● DATA PROVIDED
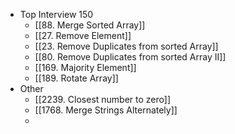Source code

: - Top Interview 150
	- [[88. Merge Sorted Array]]
	- [[27. Remove Element]]
	- [[23. Remove Duplicates from sorted Array]]
	- [[80. Remove Duplicates from sorted Array II]]
	- [[169. Majority Element]]
	- [[189. Rotate Array]]
- Other
	- [[2239. Closest number to zero]]
	- [[1768. Merge Strings Alternately]]
	-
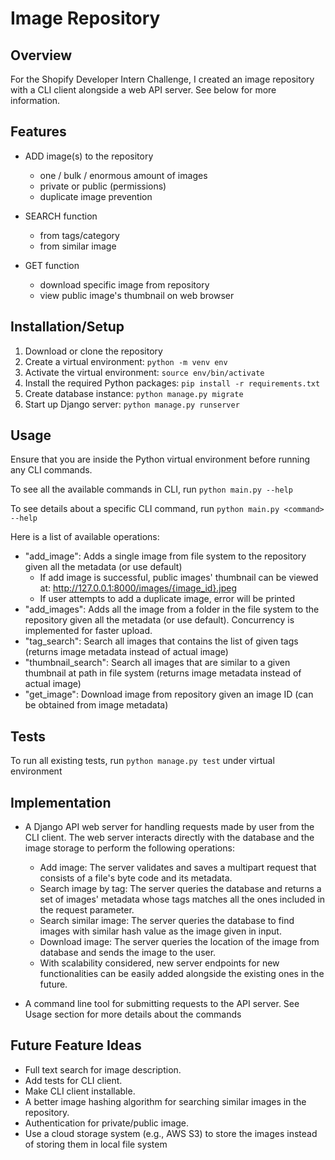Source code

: # Image Repository

## Overview

For the Shopify Developer Intern Challenge, I created an image repository with a CLI client alongside a web API server.
See below for more information.

## Features

- ADD image(s) to the repository
    - one / bulk / enormous amount of images
    - private or public (permissions)
    - duplicate image prevention

- SEARCH function
    - from tags/category
    - from similar image

- GET function
    - download specific image from repository
    - view public image's thumbnail on web browser

## Installation/Setup

1. Download or clone the repository
2. Create a virtual environment: `python -m venv env`
3. Activate the virtual environment: `source env/bin/activate`
4. Install the required Python packages: `pip install -r requirements.txt`
5. Create database instance: `python manage.py migrate`
6. Start up Django server: `python manage.py runserver`

## Usage

Ensure that you are inside the Python virtual environment before running any CLI commands.

To see all the available commands in CLI, run `python main.py --help`

To see details about a specific CLI command, run `python main.py <command> --help`

Here is a list of available operations:

- "add_image": Adds a single image from file system to the repository given all the metadata (or use default)
    - If add image is successful, public images' thumbnail can be viewed
      at: http://127.0.0.1:8000/images/{image_id}.jpeg
    - If user attempts to add a duplicate image, error will be printed
- "add_images": Adds all the image from a folder in the file system to the repository given all the metadata (or use
  default). Concurrency is implemented for faster upload.
- "tag_search": Search all images that contains the list of given tags (returns image metadata instead of actual image)
- "thumbnail_search": Search all images that are similar to a given thumbnail at path in file system (returns image
  metadata instead of actual image)
- "get_image": Download image from repository given an image ID (can be obtained from image metadata)

## Tests

To run all existing tests, run `python manage.py test` under virtual environment

## Implementation

- A Django API web server for handling requests made by user from the CLI client. The web server interacts directly with
  the database and the image storage to perform the following operations:
    - Add image: The server validates and saves a multipart request that consists of a file's byte code and its
      metadata.
    - Search image by tag: The server queries the database and returns a set of images' metadata whose tags matches all
      the ones included in the request parameter.
    - Search similar image: The server queries the database to find images with similar hash value as the image given in
      input.
    - Download image: The server queries the location of the image from database and sends the image to the user.
    - With scalability considered, new server endpoints for new functionalities can be easily added alongside the
      existing ones in the future.

- A command line tool for submitting requests to the API server. See Usage section for more details about the commands

## Future Feature Ideas

- Full text search for image description.
- Add tests for CLI client.
- Make CLI client installable.
- A better image hashing algorithm for searching similar images in the repository.
- Authentication for private/public image.
- Use a cloud storage system (e.g., AWS S3) to store the images instead of storing them in local file system
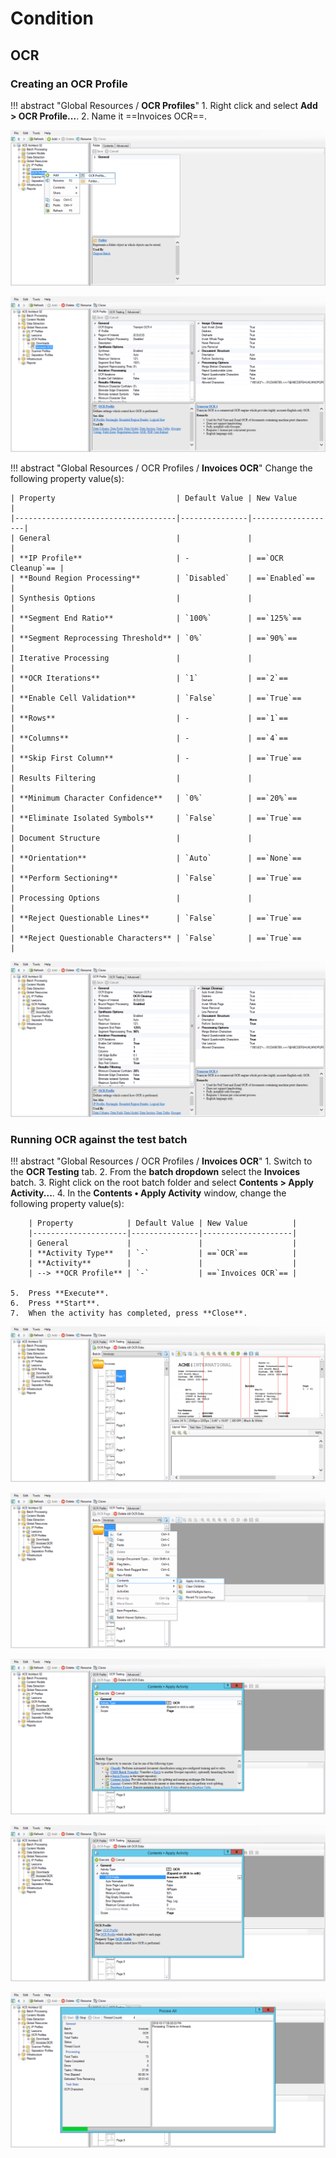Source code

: # Condition

## OCR

### Creating an OCR Profile

!!! abstract "Global Resources / **OCR Profiles**"
    1. Right click and select **Add > OCR Profile...**.
    2. Name it ==Invoices OCR==.

![](../assets/img/vol-2/2-1/002.png)

![](../assets/img/vol-2/2-1/004.png)

!!! abstract "Global Resources / OCR Profiles / **Invoices OCR**"
    Change the following property value(s):

    | Property                           | Default Value | New Value         |
    |------------------------------------|---------------|-------------------|
    | General                            |               |                   |
    | **IP Profile**                     | -             | ==`OCR Cleanup`== |
    | **Bound Region Processing**        | `Disabled`    | ==`Enabled`==     |
    | Synthesis Options                  |               |                   |
    | **Segment End Ratio**              | `100%`        | ==`125%`==        |
    | **Segment Reprocessing Threshold** | `0%`          | ==`90%`==         |
    | Iterative Processing               |               |                   |
    | **OCR Iterations**                 | `1`           | ==`2`==           |
    | **Enable Cell Validation**         | `False`       | ==`True`==        |
    | **Rows**                           | -             | ==`1`==           |
    | **Columns**                        | -             | ==`4`==           |
    | **Skip First Column**              | -             | ==`True`==        |
    | Results Filtering                  |               |                   |
    | **Minimum Character Confidence**   | `0%`          | ==`20%`==         |
    | **Eliminate Isolated Symbols**     | `False`       | ==`True`==        |
    | Document Structure                 |               |                   |
    | **Orientation**                    | `Auto`        | ==`None`==        |
    | **Perform Sectioning**             | `False`       | ==`True`==        |
    | Processing Options                 |               |                   |
    | **Reject Questionable Lines**      | `False`       | ==`True`==        |
    | **Reject Questionable Characters** | `False`       | ==`True`==        |

![](../assets/img/vol-2/2-1/036.png)

### Running OCR against the test batch

!!! abstract "Global Resources / OCR Profiles / **Invoices OCR**"
    1. Switch to the **OCR Testing** tab.
    2. From the **batch dropdown** select the **Invoices** batch.
    3. Right click on the root batch folder and select **Contents > Apply Activity...**.
    4. In the **Contents • Apply Activity** window, change the following property value(s):

        | Property            | Default Value | New Value          |
        |---------------------|---------------|--------------------|
        | General             |               |                    |
        | **Activity Type**   | `-`           | ==`OCR`==          |
        | **Activity**        |               |                    |
        | --> **OCR Profile** | `-`           | ==`Invoices OCR`== |

    5.  Press **Execute**.
    6.  Press **Start**.
    7.  When the activity has completed, press **Close**.

![](../assets/img/vol-2/2-1/037.png)

![](../assets/img/vol-2/2-1/051.png)

![](../assets/img/vol-2/2-1/056.png)

![](../assets/img/vol-2/2-1/061.png)

![](../assets/img/vol-2/2-1/064.png)
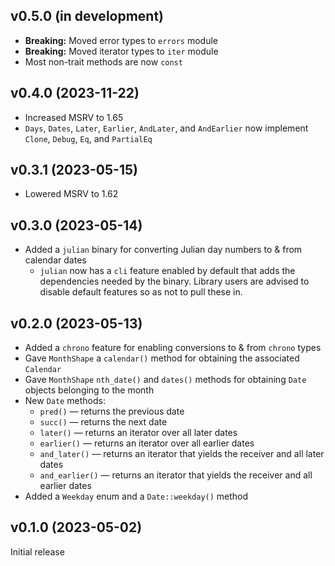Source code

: v0.5.0 (in development)
-----------------------
- **Breaking:** Moved error types to `errors` module
- **Breaking:** Moved iterator types to `iter` module
- Most non-trait methods are now `const`

v0.4.0 (2023-11-22)
-------------------
- Increased MSRV to 1.65
- `Days`, `Dates`, `Later`, `Earlier`, `AndLater`, and `AndEarlier` now
  implement `Clone`, `Debug`, `Eq`, and `PartialEq`

v0.3.1 (2023-05-15)
-------------------
- Lowered MSRV to 1.62

v0.3.0 (2023-05-14)
-------------------
- Added a `julian` binary for converting Julian day numbers to & from calendar
  dates
    - `julian` now has a `cli` feature enabled by default that adds the
      dependencies needed by the binary.  Library users are advised to disable
      default features so as not to pull these in.

v0.2.0 (2023-05-13)
-------------------
- Added a `chrono` feature for enabling conversions to & from `chrono` types
- Gave `MonthShape` a `calendar()` method for obtaining the associated
  `Calendar`
- Gave `MonthShape` `nth_date()` and `dates()` methods for obtaining `Date`
  objects belonging to the month
- New `Date` methods:
    - `pred()` — returns the previous date
    - `succ()` — returns the next date
    - `later()` — returns an iterator over all later dates
    - `earlier()` — returns an iterator over all earlier dates
    - `and_later()` — returns an iterator that yields the receiver and all
      later dates
    - `and_earlier()` — returns an iterator that yields the receiver and all
      earlier dates
- Added a `Weekday` enum and a `Date::weekday()` method

v0.1.0 (2023-05-02)
-------------------
Initial release
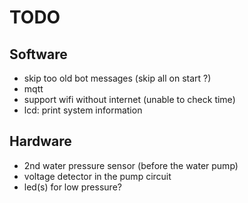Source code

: # TODO

## Software
* skip too old bot messages (skip all on start ?)
* mqtt
* support wifi without internet (unable to check time)
* lcd: print system information

## Hardware
* 2nd water pressure sensor (before the water pump)
* voltage detector in the pump circuit
* led(s) for low pressure?
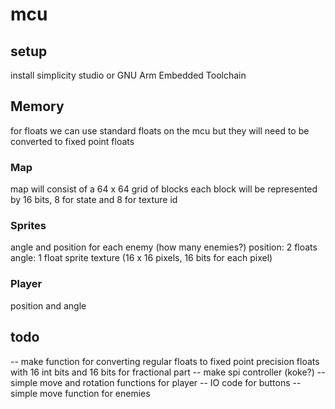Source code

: # mcu

## setup
install simplicity studio or GNU Arm Embedded Toolchain

## Memory
for floats we can use standard floats on the mcu but they will need to be converted to fixed point floats

### Map
map will consist of a 64 x 64 grid of blocks
each block will be represented by 16 bits, 8 for state and 8 for texture id

### Sprites
angle and position for each enemy (how many enemies?)
position: 2 floats
angle: 1 float
sprite texture (16 x 16 pixels, 16 bits for each pixel)

### Player
position and angle 

## todo
-- make function for converting regular floats to fixed point precision floats with 16 int bits and 16 bits for fractional part
-- make spi controller (koke?)
-- simple move and rotation functions for player
-- IO code for buttons
-- simple move function for enemies
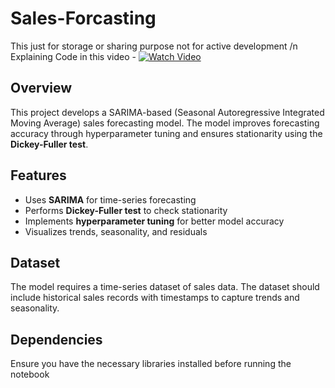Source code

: # Sales-Forcasting
This just for storage or sharing purpose not for active development
/n Explaining Code in this video - [![Watch Video](https://img.shields.io/badge/Google%20Drive-Video-blue?logo=google-drive)](https://drive.google.com/file/d/1HOs4LDd5Psc-YddqUwjgaP4RPwaXznzw/view?usp=drive_link)



## Overview  
This project develops a SARIMA-based (Seasonal Autoregressive Integrated Moving Average) sales forecasting model. The model improves forecasting accuracy through hyperparameter tuning and ensures stationarity using the **Dickey-Fuller test**.  

## Features  
- Uses **SARIMA** for time-series forecasting  
- Performs **Dickey-Fuller test** to check stationarity  
- Implements **hyperparameter tuning** for better model accuracy  
- Visualizes trends, seasonality, and residuals  

## Dataset  
The model requires a time-series dataset of sales data. The dataset should include historical sales records with timestamps to capture trends and seasonality.  

## Dependencies  
Ensure you have the necessary libraries installed before running the notebook 
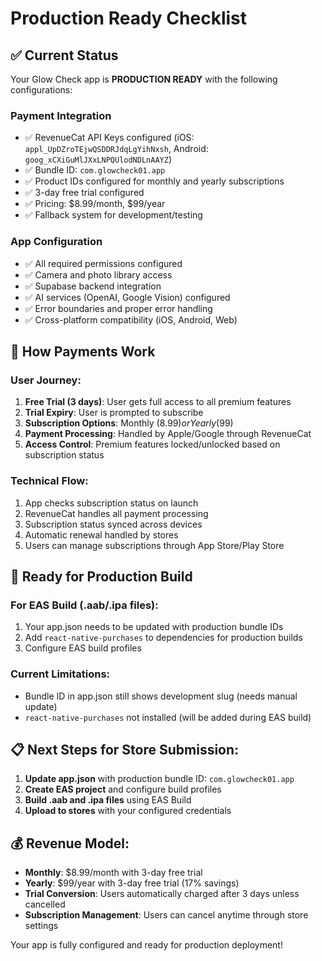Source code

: # Production Ready Checklist

## ✅ Current Status
Your Glow Check app is **PRODUCTION READY** with the following configurations:

### Payment Integration
- ✅ RevenueCat API Keys configured (iOS: `appl_UpDZroTEjwQSDDRJdqLgYihNxsh`, Android: `goog_xCXiGuMlJXxLNPQUlodNDLnAAYZ`)
- ✅ Bundle ID: `com.glowcheck01.app`
- ✅ Product IDs configured for monthly and yearly subscriptions
- ✅ 3-day free trial configured
- ✅ Pricing: $8.99/month, $99/year
- ✅ Fallback system for development/testing

### App Configuration
- ✅ All required permissions configured
- ✅ Camera and photo library access
- ✅ Supabase backend integration
- ✅ AI services (OpenAI, Google Vision) configured
- ✅ Error boundaries and proper error handling
- ✅ Cross-platform compatibility (iOS, Android, Web)

## 📱 How Payments Work

### User Journey:
1. **Free Trial (3 days)**: User gets full access to all premium features
2. **Trial Expiry**: User is prompted to subscribe
3. **Subscription Options**: Monthly ($8.99) or Yearly ($99)
4. **Payment Processing**: Handled by Apple/Google through RevenueCat
5. **Access Control**: Premium features locked/unlocked based on subscription status

### Technical Flow:
1. App checks subscription status on launch
2. RevenueCat handles all payment processing
3. Subscription status synced across devices
4. Automatic renewal handled by stores
5. Users can manage subscriptions through App Store/Play Store

## 🚀 Ready for Production Build

### For EAS Build (.aab/.ipa files):
1. Your app.json needs to be updated with production bundle IDs
2. Add `react-native-purchases` to dependencies for production builds
3. Configure EAS build profiles

### Current Limitations:
- Bundle ID in app.json still shows development slug (needs manual update)
- `react-native-purchases` not installed (will be added during EAS build)

## 📋 Next Steps for Store Submission:

1. **Update app.json** with production bundle ID: `com.glowcheck01.app`
2. **Create EAS project** and configure build profiles
3. **Build .aab and .ipa files** using EAS Build
4. **Upload to stores** with your configured credentials

## 💰 Revenue Model:
- **Monthly**: $8.99/month with 3-day free trial
- **Yearly**: $99/year with 3-day free trial (17% savings)
- **Trial Conversion**: Users automatically charged after 3 days unless cancelled
- **Subscription Management**: Users can cancel anytime through store settings

Your app is fully configured and ready for production deployment!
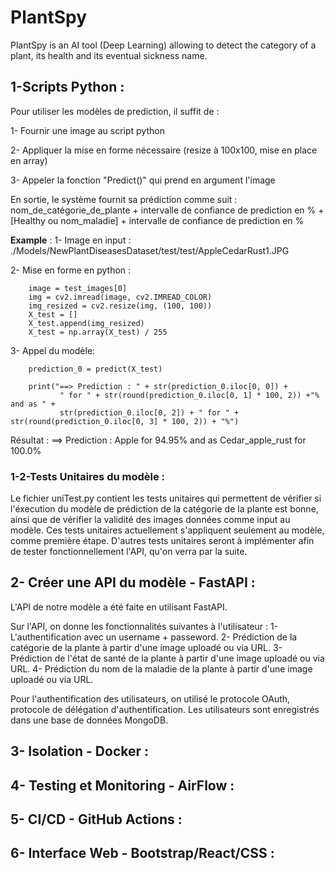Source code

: # PlantSpy
PlantSpy is an AI tool (Deep Learning) allowing to detect the category of a plant, its health and its eventual sickness name.


## 1-Scripts Python :
Pour utiliser les modèles de prediction, il suffit de :

1- Fournir une image au script python  

2- Appliquer la mise en forme nécessaire (resize à 100x100, mise en place en array)

3- Appeler la fonction "Predict()" qui prend en argument l'image

En sortie, le système fournit sa prédiction comme suit : 
nom_de_catégorie_de_plante + intervalle de confiance de prediction en % + [Healthy ou nom_maladie] + intervalle de confiance de prediction en %


**Example** :
1- Image en input : ./Models/NewPlantDiseasesDataset/test/test/AppleCedarRust1.JPG

2- Mise en forme en python :

        image = test_images[0]
        img = cv2.imread(image, cv2.IMREAD_COLOR)
        img_resized = cv2.resize(img, (100, 100))
        X_test = []
        X_test.append(img_resized)
        X_test = np.array(X_test) / 255

3- Appel du modèle: 

        prediction_0 = predict(X_test)
        
        print("==> Prediction : " + str(prediction_0.iloc[0, 0]) +
               " for " + str(round(prediction_0.iloc[0, 1] * 100, 2)) +"% and as " +
               str(prediction_0.iloc[0, 2]) + " for " + str(round(prediction_0.iloc[0, 3] * 100, 2)) + "%")

Résultat :
==> Prediction : Apple for 94.95% and as Cedar_apple_rust for 100.0%

### 1-2-Tests Unitaires du modèle :
Le fichier uniTest.py contient les tests unitaires qui permettent de vérifier si l'éxecution du modèle de prédiction de la catégorie de la plante est bonne, ainsi que de vérifier la validité des images données comme input au modèle. 
Ces tests unitaires actuellement s'appliquent seulement au modèle, comme première étape.
D'autres tests unitaires seront à implémenter afin de tester fonctionnellement l'API, qu'on verra par la suite.


## 2- Créer une API du modèle - FastAPI : 

L'API de notre modèle a été faite en utilisant FastAPI. 

Sur l'API, on donne les fonctionnalités suivantes à l'utilisateur :
1- L'authentification avec un username + passeword.
2- Prédiction de la catégorie de la plante à partir d'une image uploadé ou via URL.
3- Prédiction de l'état de santé de la plante à partir d'une image uploadé ou via URL.
4- Prédiction du nom de la maladie de la plante à partir d'une image uploadé ou via URL.

Pour l'authentification des utilisateurs, on utilisé le protocole OAuth, protocole de délégation d'authentification.
Les utilisateurs sont enregistrés dans une base de données MongoDB.


## 3- Isolation - Docker : 
## 4- Testing et Monitoring - AirFlow :
## 5- CI/CD - GitHub Actions : 
## 6- Interface Web - Bootstrap/React/CSS :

● WHAT THE TASK ASKS
Using the entries above, return each line in which the word "that" occurs.

● COMPLETED EXERCISE
Ensure that you are inside the Python virtual environment before running any CLI commands.
- "tag_search": Search all images that contains the list of given tags (returns image metadata instead of actual image)
- "thumbnail_search": Search all images that are similar to a given thumbnail at path in file system (returns image
    - Add image: The server validates and saves a multipart request that consists of a file's byte code and its
    - `julian` now has a `cli` feature enabled by default that adds the
    - `and_later()` — returns an iterator that yields the receiver and all
    - `and_earlier()` — returns an iterator that yields the receiver and all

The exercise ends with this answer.